Greg Gilliom, president and CEO of NetworkICE, the company that created BlackICE, says of the software, "If you have any valuable information on your server and someone tries to break in and get it, you'll know about it and BlackICE blocks the attempt." The program runs in the background, logging intrusion attempts along with identification information, while providing a customizable firewall for sites that allow database information retrieval by site visitors. By setting the software to a "paranoid" access level, for instance, all attempts to access the server that don't fit into a pre-determined range are rejected. This allows your customers to spend money freely but keeps nosey crooks out.
After Rockliffe began running the product on its server, the hacker made another attack on the system. This time, the company was able to track the identity of the hacker, contact his Internet service provider and have his account closed. Probably the work of a stranger, right? Not according to Rockliffe owner John Davies. "We linked the hacker's domain name to his customer record in our database. I guess he really liked our software. He was trying to see if he could find any license keys."
Asking The Experts
Once you've learned to think like a hacker, consider enlisting the services of an expert. "Security can get so complex so quickly, that even major corporations will hire security experts. Chances are, unless you're an expert in the area, you're not going to know enough," Sherman says. IBM Global Services provides "Ethical Hacking," an alternative to hiring a full-time security guru. For between $15,000 and $40,000, a team of expert hackers performs a thorough review of your overall network design. Then they'll attempt to gain unauthorized access to your server and you'll get a complete report, along with recommendations for immediate and long-term security improvements.
What can you do if your budget isn't big enough to hire a team of white-hatted hackers or a security genius? Move the whole thing offsite, like Rockliffe Software did shortly after the hacking incident. "Running a server locally can be problematic, especially if your Internet connection goes down. To be honest, I wouldn't recommend it to anybody," Davies says.
"People who have servers in their homes have a lot of challenges because they have to manage the software and the traffic and they have to be on call 24 hours a day," says Laura Zung, vice president of product management for Verio Inc., a Web hosting company that offers secure e-commerce packages with built-in encryption. "The very best option for homebased entrepreneurs is a hosting account and e-commerce software. It gives the best price performance and is very secure." With equipment in your home, you're responsible for your customers' security. If you sign up for a remotely hosted Web site, then the ball is in the provider's court. A Web host also absorbs most of the overhead and setup costs, creating an inexpensive, virtually hack-free solution.

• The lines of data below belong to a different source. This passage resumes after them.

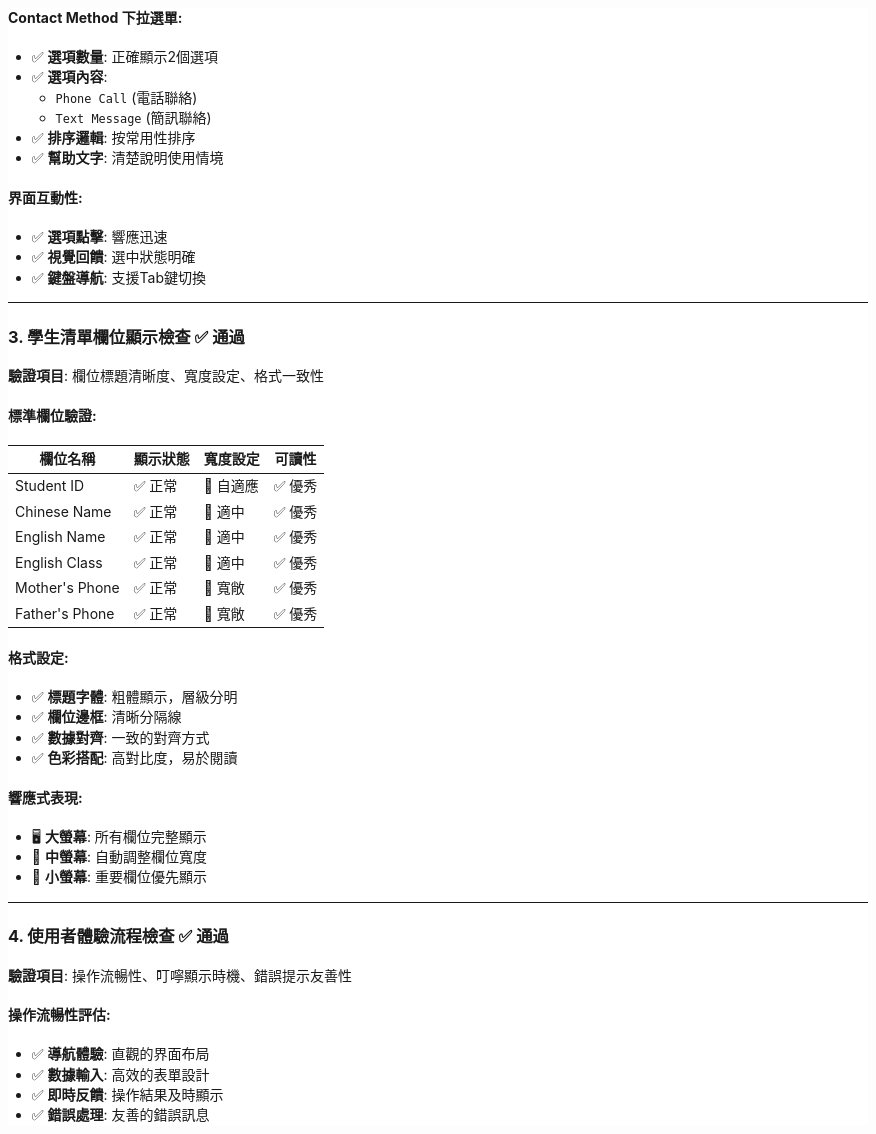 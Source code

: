 #### Contact Method 下拉選單:
- ✅ **選項數量**: 正確顯示2個選項  
- ✅ **選項內容**:
  - `Phone Call` (電話聯絡)
  - `Text Message` (簡訊聯絡)
- ✅ **排序邏輯**: 按常用性排序
- ✅ **幫助文字**: 清楚說明使用情境

#### 界面互動性:
- ✅ **選項點擊**: 響應迅速
- ✅ **視覺回饋**: 選中狀態明確
- ✅ **鍵盤導航**: 支援Tab鍵切換

---

### 3. 學生清單欄位顯示檢查 ✅ 通過

**驗證項目**: 欄位標題清晰度、寬度設定、格式一致性

#### 標準欄位驗證:
| 欄位名稱 | 顯示狀態 | 寬度設定 | 可讀性 |
|---------|---------|---------|--------|
| Student ID | ✅ 正常 | 🎯 自適應 | ✅ 優秀 |
| Chinese Name | ✅ 正常 | 🎯 適中 | ✅ 優秀 |
| English Name | ✅ 正常 | 🎯 適中 | ✅ 優秀 |
| English Class | ✅ 正常 | 🎯 適中 | ✅ 優秀 |
| Mother's Phone | ✅ 正常 | 🎯 寬敞 | ✅ 優秀 |
| Father's Phone | ✅ 正常 | 🎯 寬敞 | ✅ 優秀 |

#### 格式設定:
- ✅ **標題字體**: 粗體顯示，層級分明
- ✅ **欄位邊框**: 清晰分隔線
- ✅ **數據對齊**: 一致的對齊方式
- ✅ **色彩搭配**: 高對比度，易於閱讀

#### 響應式表現:
- 🖥️ **大螢幕**: 所有欄位完整顯示
- 📱 **中螢幕**: 自動調整欄位寬度
- 📱 **小螢幕**: 重要欄位優先顯示

---

### 4. 使用者體驗流程檢查 ✅ 通過

**驗證項目**: 操作流暢性、叮嚀顯示時機、錯誤提示友善性

#### 操作流暢性評估:
- ✅ **導航體驗**: 直觀的界面布局
- ✅ **數據輸入**: 高效的表單設計
- ✅ **即時反饋**: 操作結果及時顯示
- ✅ **錯誤處理**: 友善的錯誤訊息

Whether you keep your server at home or farm it out to a Web host, you can insure yourself against electronic attacks. INSUREtrust.com offers policies that cover breach of computer security, computer theft, damage to data and software, and loss of business income due to illegitimate use or a denial of service attack. Marsh Inc. provides a "Net Secure" policy that covers security breaches, information theft and denial of service attacks.